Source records
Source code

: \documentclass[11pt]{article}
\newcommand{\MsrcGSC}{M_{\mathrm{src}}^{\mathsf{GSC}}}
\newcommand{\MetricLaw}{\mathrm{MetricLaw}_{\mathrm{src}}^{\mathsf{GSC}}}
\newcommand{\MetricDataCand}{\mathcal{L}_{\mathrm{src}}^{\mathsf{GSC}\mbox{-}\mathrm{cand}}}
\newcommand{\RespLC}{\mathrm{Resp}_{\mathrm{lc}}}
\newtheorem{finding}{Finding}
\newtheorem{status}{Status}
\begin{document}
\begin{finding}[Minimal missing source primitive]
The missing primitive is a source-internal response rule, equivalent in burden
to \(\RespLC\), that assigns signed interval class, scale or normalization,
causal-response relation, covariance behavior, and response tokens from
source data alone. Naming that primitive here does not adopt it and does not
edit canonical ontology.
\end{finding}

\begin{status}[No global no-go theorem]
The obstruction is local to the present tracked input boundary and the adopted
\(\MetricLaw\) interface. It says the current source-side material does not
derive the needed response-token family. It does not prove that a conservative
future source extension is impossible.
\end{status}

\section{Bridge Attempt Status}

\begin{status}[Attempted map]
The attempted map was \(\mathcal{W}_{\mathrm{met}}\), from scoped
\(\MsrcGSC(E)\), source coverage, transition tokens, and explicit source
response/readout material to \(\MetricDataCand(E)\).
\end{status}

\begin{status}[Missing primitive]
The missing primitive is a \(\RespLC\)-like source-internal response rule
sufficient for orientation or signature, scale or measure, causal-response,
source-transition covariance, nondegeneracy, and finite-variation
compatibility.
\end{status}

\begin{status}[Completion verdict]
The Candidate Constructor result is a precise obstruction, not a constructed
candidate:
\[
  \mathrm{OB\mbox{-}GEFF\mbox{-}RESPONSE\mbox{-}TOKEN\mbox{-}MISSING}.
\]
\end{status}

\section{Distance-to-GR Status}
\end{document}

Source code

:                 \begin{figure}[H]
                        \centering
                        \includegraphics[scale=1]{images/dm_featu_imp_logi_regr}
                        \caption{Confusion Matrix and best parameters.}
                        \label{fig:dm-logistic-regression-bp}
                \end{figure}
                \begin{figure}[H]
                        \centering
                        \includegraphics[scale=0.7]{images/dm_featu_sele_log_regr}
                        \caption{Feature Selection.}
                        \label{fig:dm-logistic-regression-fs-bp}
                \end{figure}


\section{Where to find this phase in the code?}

---

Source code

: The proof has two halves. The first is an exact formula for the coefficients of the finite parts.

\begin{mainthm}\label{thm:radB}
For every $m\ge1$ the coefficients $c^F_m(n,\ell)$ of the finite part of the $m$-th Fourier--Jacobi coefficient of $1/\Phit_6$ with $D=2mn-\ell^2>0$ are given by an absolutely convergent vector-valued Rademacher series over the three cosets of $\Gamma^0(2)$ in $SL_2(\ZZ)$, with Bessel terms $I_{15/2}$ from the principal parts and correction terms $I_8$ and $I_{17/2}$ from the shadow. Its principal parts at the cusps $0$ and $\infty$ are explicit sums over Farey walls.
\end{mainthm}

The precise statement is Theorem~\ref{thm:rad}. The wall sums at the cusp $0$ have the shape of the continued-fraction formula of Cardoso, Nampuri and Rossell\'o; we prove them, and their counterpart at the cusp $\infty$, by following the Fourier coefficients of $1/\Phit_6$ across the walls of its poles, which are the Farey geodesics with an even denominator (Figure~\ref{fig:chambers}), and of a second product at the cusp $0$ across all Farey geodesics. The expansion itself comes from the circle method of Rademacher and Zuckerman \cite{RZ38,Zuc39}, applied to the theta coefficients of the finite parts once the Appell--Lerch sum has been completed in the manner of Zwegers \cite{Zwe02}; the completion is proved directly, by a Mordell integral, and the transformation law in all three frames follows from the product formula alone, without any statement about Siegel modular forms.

--

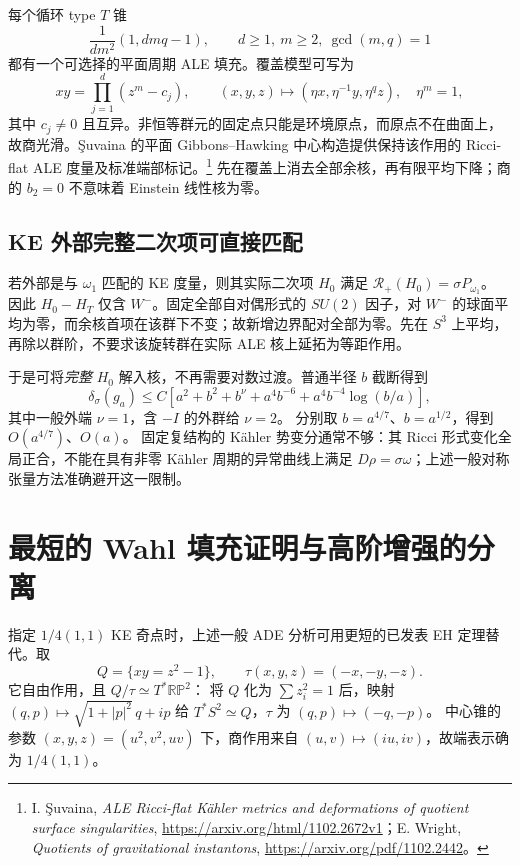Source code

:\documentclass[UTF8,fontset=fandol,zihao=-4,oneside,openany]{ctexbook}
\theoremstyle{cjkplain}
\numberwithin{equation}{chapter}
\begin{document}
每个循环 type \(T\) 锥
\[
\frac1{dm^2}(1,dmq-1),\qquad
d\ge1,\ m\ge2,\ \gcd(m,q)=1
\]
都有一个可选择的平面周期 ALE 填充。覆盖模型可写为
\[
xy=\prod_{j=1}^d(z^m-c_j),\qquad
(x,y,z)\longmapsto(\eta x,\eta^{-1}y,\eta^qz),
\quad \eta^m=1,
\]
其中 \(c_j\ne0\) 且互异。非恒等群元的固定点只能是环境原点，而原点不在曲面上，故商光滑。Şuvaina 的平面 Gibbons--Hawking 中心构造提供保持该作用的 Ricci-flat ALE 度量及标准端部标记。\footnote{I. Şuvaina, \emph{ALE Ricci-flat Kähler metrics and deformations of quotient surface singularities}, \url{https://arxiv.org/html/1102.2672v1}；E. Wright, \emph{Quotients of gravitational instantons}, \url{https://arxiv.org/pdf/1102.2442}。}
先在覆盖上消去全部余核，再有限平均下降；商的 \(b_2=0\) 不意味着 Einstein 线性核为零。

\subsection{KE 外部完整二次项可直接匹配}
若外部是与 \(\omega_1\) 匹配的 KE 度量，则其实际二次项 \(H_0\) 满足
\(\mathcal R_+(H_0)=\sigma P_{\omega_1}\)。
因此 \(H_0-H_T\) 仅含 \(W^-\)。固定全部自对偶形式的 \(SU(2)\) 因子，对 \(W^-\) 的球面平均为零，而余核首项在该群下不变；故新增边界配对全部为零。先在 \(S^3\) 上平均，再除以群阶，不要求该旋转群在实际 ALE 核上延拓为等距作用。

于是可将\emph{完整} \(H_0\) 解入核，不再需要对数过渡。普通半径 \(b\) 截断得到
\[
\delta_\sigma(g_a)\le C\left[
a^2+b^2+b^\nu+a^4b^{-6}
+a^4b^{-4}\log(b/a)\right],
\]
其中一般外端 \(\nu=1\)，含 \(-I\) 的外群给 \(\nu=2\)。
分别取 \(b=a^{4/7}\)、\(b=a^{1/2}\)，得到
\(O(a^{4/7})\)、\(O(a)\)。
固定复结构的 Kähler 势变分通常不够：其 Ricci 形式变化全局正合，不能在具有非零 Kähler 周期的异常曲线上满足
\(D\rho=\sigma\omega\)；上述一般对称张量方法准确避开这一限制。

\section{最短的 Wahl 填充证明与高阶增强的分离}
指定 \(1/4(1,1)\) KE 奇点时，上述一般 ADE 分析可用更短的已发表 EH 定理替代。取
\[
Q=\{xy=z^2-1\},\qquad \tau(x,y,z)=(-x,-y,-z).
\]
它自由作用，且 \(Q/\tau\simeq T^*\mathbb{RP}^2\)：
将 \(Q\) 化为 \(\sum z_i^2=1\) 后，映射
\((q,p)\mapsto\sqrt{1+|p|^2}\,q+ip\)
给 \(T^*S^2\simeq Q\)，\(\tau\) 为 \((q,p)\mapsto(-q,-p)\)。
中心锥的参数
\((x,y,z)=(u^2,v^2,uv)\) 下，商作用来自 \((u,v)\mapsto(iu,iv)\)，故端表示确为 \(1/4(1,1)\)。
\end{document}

### EXERCISE INSTRUCTIONS
Among the lines above, find those containing the word "precise" and copy each.

### RESPONSE
The Candidate Constructor result is a precise obstruction, not a constructed
The precise statement is Theorem~\ref{thm:rad}. The wall sums at the cusp $0$ have the shape of the continued-fraction formula of Cardoso, Nampuri and Rossell\'o; we prove them, and their counterpart at the cusp $\infty$, by following the Fourier coefficients of $1/\Phit_6$ across the walls of its poles, which are the Farey geodesics with an even denominator (Figure~\ref{fig:chambers}), and of a second product at the cusp $0$ across all Farey geodesics. The expansion itself comes from the circle method of Rademacher and Zuckerman \cite{RZ38,Zuc39}, applied to the theta coefficients of the finite parts once the Appell--Lerch sum has been completed in the manner of Zwegers \cite{Zwe02}; the completion is proved directly, by a Mordell integral, and the transformation law in all three frames follows from the product formula alone, without any statement about Siegel modular forms.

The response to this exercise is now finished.